Anyway, if you tested it, could you show the benchmarking results? How many SSE instructions do you use to do transform?

Slider · July 21, 2003, 3:51am

I’m not familiar with the ARB_fragment_program. Can you show me a small example of how to use it?
Regarding the precision issue, I can use doubles instead of floats in order to increase it, can’t I?

I don’t have the exact benchmarking results of the SSE test at this time since it was done by another person, but if you’re still interested in it, I think I can get it in a day or two.
Anyway, from the testings I’ve done on OpenGL, the best results I got were 1 million 4x4 matrix multiplications in 220 milliseconds. This was on a machine with a standard NVidia graphics card. The weird thing was that when I ran the test on a G-Force4 graphics card, I saw no improvement in the results. Do you know any other card that may improve my results?

MichaelK · July 21, 2003, 3:59am

I am not sure if I remember correctly, but i was able to do 30M matrix muls in one second on 1.2GHz.

Anyway, I will check it tonight, as I am not at home now and dont have access to my bench.

Pozdrawiam

MichaelK · July 21, 2003, 4:02am

Of course Im saying about SSE performance.

zeckensack · July 21, 2003, 4:30am

Originally posted by Slider:
Regarding the precision issue, I can use doubles instead of floats in order to increase it, can’t I?
No. You’re bound to the precision limitations inherent to the card. Eg glVertex3dv vs glVertex3fv is just a way of selecting your input format. It’ll be converted to a format natively supported by the hardware.

Anyway, from the testings I’ve done on OpenGL, the best results I got were 1 million 4x4 matrix multiplications in 220 milliseconds.
AMD has example code that performs a vector*matrix mult in 18 cycles. SSE/SSE2 offers similar per clock throughput. Do the math. You’re on the losing end.

This was on a machine with a standard NVidia graphics card. The weird thing was that when I ran the test on a G-Force4 graphics card, I saw no improvement in the results. Do you know any other card that may improve my results?[/b]
That’s because the GL driver does the matrix multiplication on the host CPU. The result is then uploaded to the hardware. You’re gaining nothing.

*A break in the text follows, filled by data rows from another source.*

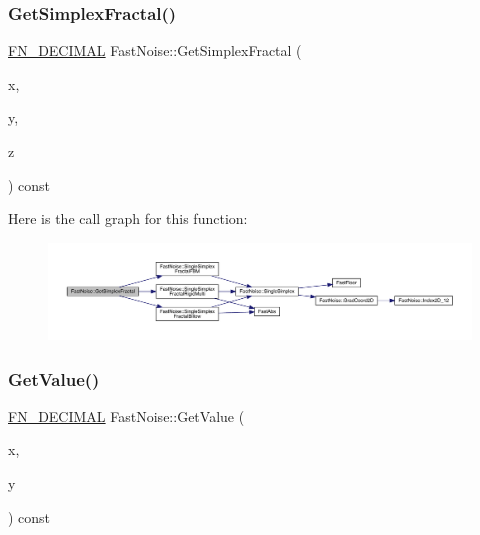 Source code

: \subsubsection{\texorpdfstring{Get\+Simplex\+Fractal()}{GetSimplexFractal()}\hspace{0.1cm}{\footnotesize\ttfamily [2/2]}}
{\footnotesize\ttfamily \mbox{\hyperlink{_fast_noise_8h_a75a9ef6d2541c4921815b885bfd449c3}{F\+N\+\_\+\+D\+E\+C\+I\+M\+AL}} Fast\+Noise\+::\+Get\+Simplex\+Fractal (\begin{DoxyParamCaption}\item[{\mbox{\hyperlink{_fast_noise_8h_a75a9ef6d2541c4921815b885bfd449c3}{F\+N\+\_\+\+D\+E\+C\+I\+M\+AL}}}]{x,  }\item[{\mbox{\hyperlink{_fast_noise_8h_a75a9ef6d2541c4921815b885bfd449c3}{F\+N\+\_\+\+D\+E\+C\+I\+M\+AL}}}]{y,  }\item[{\mbox{\hyperlink{_fast_noise_8h_a75a9ef6d2541c4921815b885bfd449c3}{F\+N\+\_\+\+D\+E\+C\+I\+M\+AL}}}]{z }\end{DoxyParamCaption}) const}

Here is the call graph for this function\+:
\nopagebreak
\begin{figure}[H]
\begin{center}
\leavevmode
\includegraphics[width=350pt]{class_fast_noise_a56b14e348cf0762010e6c58b6f5243f9_cgraph}
\end{center}
\end{figure}
\mbox{\label{class_fast_noise_a14145aaff0f8502eb5fd0f168562c69c}} 
\subsubsection{\texorpdfstring{Get\+Value()}{GetValue()}\hspace{0.1cm}{\footnotesize\ttfamily [1/2]}}
{\footnotesize\ttfamily \mbox{\hyperlink{_fast_noise_8h_a75a9ef6d2541c4921815b885bfd449c3}{F\+N\+\_\+\+D\+E\+C\+I\+M\+AL}} Fast\+Noise\+::\+Get\+Value (\begin{DoxyParamCaption}\item[{\mbox{\hyperlink{_fast_noise_8h_a75a9ef6d2541c4921815b885bfd449c3}{F\+N\+\_\+\+D\+E\+C\+I\+M\+AL}}}]{x,  }\item[{\mbox{\hyperlink{_fast_noise_8h_a75a9ef6d2541c4921815b885bfd449c3}{F\+N\+\_\+\+D\+E\+C\+I\+M\+AL}}}]{y }\end{DoxyParamCaption}) const}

If you want hw processing, you need to work with vertex and fragment shaders. The primary bottleneck will then be the readback speed, but you’ll have to solve framebuffer precision issues first.

Jan · July 21, 2003, 10:07am

Isn´t the “SuperBuffers” (or ÜberBuffers) extension supposed to offer functionality to render to an array? Wouldn´t this make such a thing possible?

Jan.

MichaelK · July 22, 2003, 2:35am

OK. Got the bench results. AMD Duron 1.2GHz.
matrixmatrix - 7,000,000 calls per second, 21 SSE instructions and some x86 instructions for loop and pointer loads.
matrixvector - 30,000,000 calls per second

You say you got 5,000,000 muls per second. On what processor did you run that bench.

Anyway, as I pointed at the beggining, using OGL to do that sort of stuff is pointless.

Pozdrawiam

Slider · July 22, 2003, 9:26pm

It sounds like SSE is really better…
Thanx for all the help & information.
Btw, I’ve tested OpenGL on an Intel 1.8GHz proccessor.

Slider · July 23, 2003, 5:09am

It seemed I got a bit confused…
The testings that the other guy did were not using SSE but something called SPL by Intel.
So what is SSE? and how do I get it?

jcabeleira · July 23, 2003, 5:49am

Originally posted by Slider:

So what is SSE? and how do I get it?

if you want to get an ideia of what SSE is take a look at http://firingsquad.gamers.com/hardware/pentium3600/page2.asp
and http://www.codeproject.com/cpp/sseintro.asp

[This message has been edited by jcabeleira (edited 07-23-2003).]

orhunbirsoy · July 23, 2003, 5:51am

Check out this article

“Introduction to SSE Programming” http://www.codeproject.com/cpp/sseintro.asp

jcabeleira · July 23, 2003, 6:05am

another site introducing SSE in detail: http://x86.ddj.com/articles/sse_pt1/

DJSnow · July 23, 2003, 9:54am

and, of course, this links:
http://www.cortstratton.org/content/tutorials/OptimizingForSSE.php
http://cedar.intel.com/media/pdf/p4/getting_started.pdf